→ What to produce:
Reproduce the listing exactly, with no pictures in your copy.

→ Data to examine:
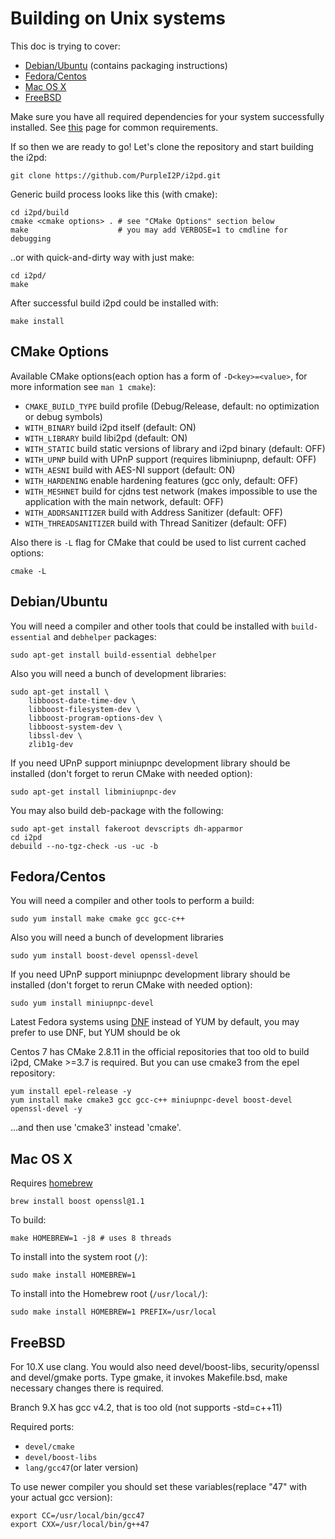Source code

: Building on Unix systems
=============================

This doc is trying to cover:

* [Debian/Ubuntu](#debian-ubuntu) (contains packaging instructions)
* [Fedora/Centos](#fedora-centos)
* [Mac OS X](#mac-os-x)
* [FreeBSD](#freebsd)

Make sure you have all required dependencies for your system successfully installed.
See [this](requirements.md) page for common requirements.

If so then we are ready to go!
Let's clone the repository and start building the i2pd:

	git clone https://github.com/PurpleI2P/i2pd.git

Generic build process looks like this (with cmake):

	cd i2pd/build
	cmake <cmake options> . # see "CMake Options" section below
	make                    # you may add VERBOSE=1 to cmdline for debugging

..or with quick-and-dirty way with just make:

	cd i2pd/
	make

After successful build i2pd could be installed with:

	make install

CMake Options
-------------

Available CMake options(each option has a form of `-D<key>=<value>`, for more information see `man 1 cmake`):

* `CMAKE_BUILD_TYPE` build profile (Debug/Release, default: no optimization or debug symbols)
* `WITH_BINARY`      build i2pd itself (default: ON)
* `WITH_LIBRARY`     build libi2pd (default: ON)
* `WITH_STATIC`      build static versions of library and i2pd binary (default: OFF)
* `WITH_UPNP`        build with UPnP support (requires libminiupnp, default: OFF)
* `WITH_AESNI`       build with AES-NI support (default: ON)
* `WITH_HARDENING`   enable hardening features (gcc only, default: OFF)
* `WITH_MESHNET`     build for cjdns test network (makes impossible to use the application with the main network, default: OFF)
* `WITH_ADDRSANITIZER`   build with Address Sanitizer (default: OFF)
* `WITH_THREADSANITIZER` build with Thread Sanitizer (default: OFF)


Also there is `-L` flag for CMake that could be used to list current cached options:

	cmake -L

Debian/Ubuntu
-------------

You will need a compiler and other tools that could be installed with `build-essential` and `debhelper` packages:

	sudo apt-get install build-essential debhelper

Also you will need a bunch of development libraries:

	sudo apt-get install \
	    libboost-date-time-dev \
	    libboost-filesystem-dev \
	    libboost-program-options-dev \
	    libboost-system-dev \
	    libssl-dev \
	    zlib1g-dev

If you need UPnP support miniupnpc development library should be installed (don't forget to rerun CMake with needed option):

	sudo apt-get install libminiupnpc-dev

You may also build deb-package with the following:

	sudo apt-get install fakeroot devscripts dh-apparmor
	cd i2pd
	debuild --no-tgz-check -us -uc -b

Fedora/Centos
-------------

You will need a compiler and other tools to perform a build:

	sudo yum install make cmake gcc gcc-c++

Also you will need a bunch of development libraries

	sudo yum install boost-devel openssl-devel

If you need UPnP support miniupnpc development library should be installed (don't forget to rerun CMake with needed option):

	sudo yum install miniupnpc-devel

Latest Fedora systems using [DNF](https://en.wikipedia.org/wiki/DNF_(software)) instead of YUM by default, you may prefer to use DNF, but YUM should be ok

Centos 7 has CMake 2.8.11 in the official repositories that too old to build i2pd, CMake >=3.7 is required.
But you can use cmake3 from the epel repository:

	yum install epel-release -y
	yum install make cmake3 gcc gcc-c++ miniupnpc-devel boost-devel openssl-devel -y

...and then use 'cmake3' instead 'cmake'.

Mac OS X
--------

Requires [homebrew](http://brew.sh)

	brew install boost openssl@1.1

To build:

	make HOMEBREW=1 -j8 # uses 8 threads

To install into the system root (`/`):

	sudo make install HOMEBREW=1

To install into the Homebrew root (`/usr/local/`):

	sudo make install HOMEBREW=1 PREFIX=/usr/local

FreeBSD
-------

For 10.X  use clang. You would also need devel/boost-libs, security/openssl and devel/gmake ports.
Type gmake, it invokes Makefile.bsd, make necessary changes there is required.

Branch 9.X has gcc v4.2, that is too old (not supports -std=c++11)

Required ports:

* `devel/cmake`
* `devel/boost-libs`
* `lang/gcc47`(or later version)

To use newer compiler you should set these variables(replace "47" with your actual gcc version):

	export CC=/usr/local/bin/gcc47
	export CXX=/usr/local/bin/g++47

→ Written response:
Source code

: Building on Unix systems
=============================

This doc is trying to cover:

* [Debian/Ubuntu](#debian-ubuntu) (contains packaging instructions)
* [Fedora/Centos](#fedora-centos)
* [Mac OS X](#mac-os-x)
* [FreeBSD](#freebsd)

Make sure you have all required dependencies for your system successfully installed.
See [this](requirements.md) page for common requirements.

If so then we are ready to go!
Let's clone the repository and start building the i2pd:

	git clone https://github.com/PurpleI2P/i2pd.git

Generic build process looks like this (with cmake):

	cd i2pd/build
	cmake <cmake options> . # see "CMake Options" section below
	make                    # you may add VERBOSE=1 to cmdline for debugging

..or with quick-and-dirty way with just make:

	cd i2pd/
	make

After successful build i2pd could be installed with:

	make install

CMake Options
-------------

Available CMake options(each option has a form of `-D<key>=<value>`, for more information see `man 1 cmake`):

* `CMAKE_BUILD_TYPE` build profile (Debug/Release, default: no optimization or debug symbols)
* `WITH_BINARY`      build i2pd itself (default: ON)
* `WITH_LIBRARY`     build libi2pd (default: ON)
* `WITH_STATIC`      build static versions of library and i2pd binary (default: OFF)
* `WITH_UPNP`        build with UPnP support (requires libminiupnp, default: OFF)
* `WITH_AESNI`       build with AES-NI support (default: ON)
* `WITH_HARDENING`   enable hardening features (gcc only, default: OFF)
* `WITH_MESHNET`     build for cjdns test network (makes impossible to use the application with the main network, default: OFF)
* `WITH_ADDRSANITIZER`   build with Address Sanitizer (default: OFF)
* `WITH_THREADSANITIZER` build with Thread Sanitizer (default: OFF)


Also there is `-L` flag for CMake that could be used to list current cached options:

	cmake -L

Debian/Ubuntu
-------------

You will need a compiler and other tools that could be installed with `build-essential` and `debhelper` packages:

	sudo apt-get install build-essential debhelper

Also you will need a bunch of development libraries:

	sudo apt-get install \
	    libboost-date-time-dev \
	    libboost-filesystem-dev \
	    libboost-program-options-dev \
	    libboost-system-dev \
	    libssl-dev \
	    zlib1g-dev

If you need UPnP support miniupnpc development library should be installed (don't forget to rerun CMake with needed option):

	sudo apt-get install libminiupnpc-dev

You may also build deb-package with the following:

	sudo apt-get install fakeroot devscripts dh-apparmor
	cd i2pd
	debuild --no-tgz-check -us -uc -b

Fedora/Centos
-------------

You will need a compiler and other tools to perform a build:

	sudo yum install make cmake gcc gcc-c++

Also you will need a bunch of development libraries

	sudo yum install boost-devel openssl-devel

If you need UPnP support miniupnpc development library should be installed (don't forget to rerun CMake with needed option):

	sudo yum install miniupnpc-devel

Latest Fedora systems using [DNF](https://en.wikipedia.org/wiki/DNF_(software)) instead of YUM by default, you may prefer to use DNF, but YUM should be ok

Centos 7 has CMake 2.8.11 in the official repositories that too old to build i2pd, CMake >=3.7 is required.
But you can use cmake3 from the epel repository:

	yum install epel-release -y
	yum install make cmake3 gcc gcc-c++ miniupnpc-devel boost-devel openssl-devel -y

...and then use 'cmake3' instead 'cmake'.

Mac OS X
--------

Requires [homebrew](http://brew.sh)

	brew install boost openssl@1.1

To build:

	make HOMEBREW=1 -j8 # uses 8 threads

To install into the system root (`/`):

	sudo make install HOMEBREW=1

To install into the Homebrew root (`/usr/local/`):

	sudo make install HOMEBREW=1 PREFIX=/usr/local

FreeBSD
-------

For 10.X  use clang. You would also need devel/boost-libs, security/openssl and devel/gmake ports.
Type gmake, it invokes Makefile.bsd, make necessary changes there is required.

Branch 9.X has gcc v4.2, that is too old (not supports -std=c++11)

Required ports:

* `devel/cmake`
* `devel/boost-libs`
* `lang/gcc47`(or later version)

To use newer compiler you should set these variables(replace "47" with your actual gcc version):

	export CC=/usr/local/bin/gcc47
	export CXX=/usr/local/bin/g++47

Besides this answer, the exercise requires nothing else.